The MIT Datacenter Challenge is part of the MIT-USAF AI Accelerator (AIA), a joint MIT-USAF program focusing on fundamental research in AI to improve Department of the Air Force operations while also addressing broader societal needs.  Within the AIA, the Datacenter Challenge is part of the FastAI project, a research program dedicated to the quick development of portable high-performance AI applications. Areas of research in the FastAI project include programming languages, compiler technologies, comprehensive instrumentation, analytical productivity tools, and parallel algorithms.

To learn more about the USAF-MIT AIA and the FastAI project please visit https://aia.mit.edu/research/

If you have questions related to the Datacenter Challenge, please email us at mit-dcc@mit.edu

Overview

The MIT Datacenter Challenge is making publicly available an HPC cluster dataset for the research and development of innovative AI/ML techniques to that will facilitate the development of tools to detect, explain, recover, and potentially predict outliers and ultimately mitigate system failure in complex multi-sensor systems. Details about the dataset, collection methodology and preliminary analyss can be found in our paper : 

Samsi, Siddharth, Weiss, Matthew, Bestor, David, et al. "The MIT Supercloud Dataset." 2021 IEEE High Performance Extreme Computing Conference (HPEC). IEEE, 2021. 

Full text of the paper is available at https://ieeexplore.ieee.org/abstract/document/9622850 or https://arxiv.org/abs/2108.02037

Dataset

Datacenter monitoring systems offer a variety of data streams and events. The Datacenter Challenge datasets are a combination of high-level data (e.g. Slurm Workload Manager scheduler data) and low-level job-specific time series data.

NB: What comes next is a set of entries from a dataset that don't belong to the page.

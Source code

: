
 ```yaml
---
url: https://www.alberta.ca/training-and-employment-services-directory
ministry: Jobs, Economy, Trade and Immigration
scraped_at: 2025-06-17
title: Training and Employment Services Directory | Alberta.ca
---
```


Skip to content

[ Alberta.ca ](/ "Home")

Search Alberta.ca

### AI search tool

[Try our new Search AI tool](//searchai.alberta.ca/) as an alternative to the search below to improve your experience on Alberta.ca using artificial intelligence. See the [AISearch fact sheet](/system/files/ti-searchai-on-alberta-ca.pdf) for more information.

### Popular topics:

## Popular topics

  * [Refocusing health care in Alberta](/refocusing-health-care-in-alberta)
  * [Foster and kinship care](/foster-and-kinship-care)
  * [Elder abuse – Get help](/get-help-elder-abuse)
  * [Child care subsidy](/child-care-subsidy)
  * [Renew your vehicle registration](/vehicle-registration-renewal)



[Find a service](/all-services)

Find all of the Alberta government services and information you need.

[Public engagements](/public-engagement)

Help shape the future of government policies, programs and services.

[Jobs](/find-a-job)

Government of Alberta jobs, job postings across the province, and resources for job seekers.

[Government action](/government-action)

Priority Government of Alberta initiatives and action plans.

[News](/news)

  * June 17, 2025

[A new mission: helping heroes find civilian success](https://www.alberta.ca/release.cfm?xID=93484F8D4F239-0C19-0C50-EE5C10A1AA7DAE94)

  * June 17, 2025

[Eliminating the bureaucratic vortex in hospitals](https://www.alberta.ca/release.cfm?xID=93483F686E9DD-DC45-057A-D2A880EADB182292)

The high-level data includes parameters such as the number of nodes requested, number of CPU/GPU/memory requests, exit codes, and run time data. The low-level time series data is collected on the order of seconds for each job. This granular time series data includes CPU/GPU/memory utilization, amount of disk I/O, and environmental parameters such as power drawn and temperature. Ideally, leveraging both high-level scheduler data and low-level time series data will facilitate the development of AI/ML algorithms which not only predict/detect failures, but also allow for the accurate determination of their cause.

Below are some potential AI/ML challenge problems for the Datacenter Challenge. 

  • Scheduling Characterization

    • As jobs are submitted to a shared HPC system asynchronously, are there insights to be gained by characterizing job submission rates and times?

    • Can such characterization help improve scheduling resource and allocation policies?

    • Can AI/ML models accurately predict job run-times?

  • Workload Characterization

    • As a variety of different jobs are run in a shared HPC cluster environment, one natural machine learning task is to classify different workloads into traditional HPC jobs and jobs that involve training AI/ML models.

  • File System Characterization

    • Given high-level scheduler data and low-level, job-specific, time series data, can we determine what normal HPC system usage looks like?
  • Error Characterization

    • Many HPC jobs run over the course of several hours or even days. Jobs that fail after a significant amount of time are an inefficient use of HPC resources and user time. In this context, can AI/ML techniques be developed to accurately predict job failures far in advance of their occurrence?